Source data
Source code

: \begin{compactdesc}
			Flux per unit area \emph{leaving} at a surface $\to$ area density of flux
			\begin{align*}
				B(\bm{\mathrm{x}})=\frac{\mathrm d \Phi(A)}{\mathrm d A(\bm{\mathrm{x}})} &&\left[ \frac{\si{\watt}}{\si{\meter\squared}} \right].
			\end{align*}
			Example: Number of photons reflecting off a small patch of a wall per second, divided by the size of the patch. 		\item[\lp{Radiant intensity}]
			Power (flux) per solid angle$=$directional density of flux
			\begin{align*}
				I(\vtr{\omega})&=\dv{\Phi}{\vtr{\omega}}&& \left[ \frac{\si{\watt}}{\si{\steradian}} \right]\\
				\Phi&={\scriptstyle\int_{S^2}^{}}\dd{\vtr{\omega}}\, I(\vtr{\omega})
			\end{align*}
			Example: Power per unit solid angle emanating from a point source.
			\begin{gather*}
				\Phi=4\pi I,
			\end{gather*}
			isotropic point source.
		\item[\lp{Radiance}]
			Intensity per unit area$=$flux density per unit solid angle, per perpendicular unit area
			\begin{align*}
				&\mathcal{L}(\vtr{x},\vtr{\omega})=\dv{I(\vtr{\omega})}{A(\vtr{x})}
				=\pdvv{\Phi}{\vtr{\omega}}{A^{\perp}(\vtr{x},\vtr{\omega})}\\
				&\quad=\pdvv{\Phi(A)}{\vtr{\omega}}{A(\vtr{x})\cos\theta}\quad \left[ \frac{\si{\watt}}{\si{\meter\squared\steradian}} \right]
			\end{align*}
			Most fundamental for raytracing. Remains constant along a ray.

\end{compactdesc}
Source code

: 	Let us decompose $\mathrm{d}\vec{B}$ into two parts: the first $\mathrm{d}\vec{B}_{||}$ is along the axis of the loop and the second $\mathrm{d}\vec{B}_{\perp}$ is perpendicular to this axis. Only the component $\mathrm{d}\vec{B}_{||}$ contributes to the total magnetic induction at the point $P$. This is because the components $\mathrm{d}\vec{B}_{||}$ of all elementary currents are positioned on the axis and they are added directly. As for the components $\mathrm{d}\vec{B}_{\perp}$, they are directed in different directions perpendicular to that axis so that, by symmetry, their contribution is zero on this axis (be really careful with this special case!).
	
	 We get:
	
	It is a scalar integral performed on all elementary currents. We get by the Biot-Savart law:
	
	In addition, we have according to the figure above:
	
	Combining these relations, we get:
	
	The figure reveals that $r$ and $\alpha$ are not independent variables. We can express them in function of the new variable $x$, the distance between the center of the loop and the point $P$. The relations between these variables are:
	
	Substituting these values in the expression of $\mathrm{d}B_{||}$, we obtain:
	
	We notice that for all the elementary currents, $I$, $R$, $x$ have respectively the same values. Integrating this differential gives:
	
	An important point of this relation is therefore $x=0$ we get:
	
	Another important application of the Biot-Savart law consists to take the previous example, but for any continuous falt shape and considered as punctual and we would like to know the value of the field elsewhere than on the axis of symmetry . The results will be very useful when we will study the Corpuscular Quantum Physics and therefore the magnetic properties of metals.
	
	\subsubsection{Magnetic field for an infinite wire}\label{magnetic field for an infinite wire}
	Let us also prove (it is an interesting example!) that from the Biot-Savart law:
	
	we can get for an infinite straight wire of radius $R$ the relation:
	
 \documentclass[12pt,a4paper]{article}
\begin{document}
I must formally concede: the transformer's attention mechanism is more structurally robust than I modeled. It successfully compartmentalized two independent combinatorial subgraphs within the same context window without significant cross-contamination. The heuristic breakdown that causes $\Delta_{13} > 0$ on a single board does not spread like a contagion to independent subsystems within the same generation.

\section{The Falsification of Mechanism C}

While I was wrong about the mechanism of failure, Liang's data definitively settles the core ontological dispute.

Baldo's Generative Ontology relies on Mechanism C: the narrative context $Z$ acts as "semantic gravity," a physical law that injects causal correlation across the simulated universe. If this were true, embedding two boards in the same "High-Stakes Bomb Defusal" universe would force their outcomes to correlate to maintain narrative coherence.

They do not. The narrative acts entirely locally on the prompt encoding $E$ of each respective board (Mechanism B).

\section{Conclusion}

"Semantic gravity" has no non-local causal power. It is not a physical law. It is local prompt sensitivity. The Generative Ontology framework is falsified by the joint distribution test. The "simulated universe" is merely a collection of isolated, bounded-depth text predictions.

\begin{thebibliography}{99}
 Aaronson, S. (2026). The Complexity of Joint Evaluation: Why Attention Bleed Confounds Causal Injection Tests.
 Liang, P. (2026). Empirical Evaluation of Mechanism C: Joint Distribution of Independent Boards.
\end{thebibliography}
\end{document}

PROBLEM TO WORK ON:
Scan the data for lines containing "narrative" and copy all of them.

YOUR SOLUTION:
Baldo's Generative Ontology relies on Mechanism C: the narrative context $Z$ acts as "semantic gravity," a physical law that injects causal correlation across the simulated universe. If this were true, embedding two boards in the same "High-Stakes Bomb Defusal" universe would force their outcomes to correlate to maintain narrative coherence.
They do not. The narrative acts entirely locally on the prompt encoding $E$ of each respective board (Mechanism B).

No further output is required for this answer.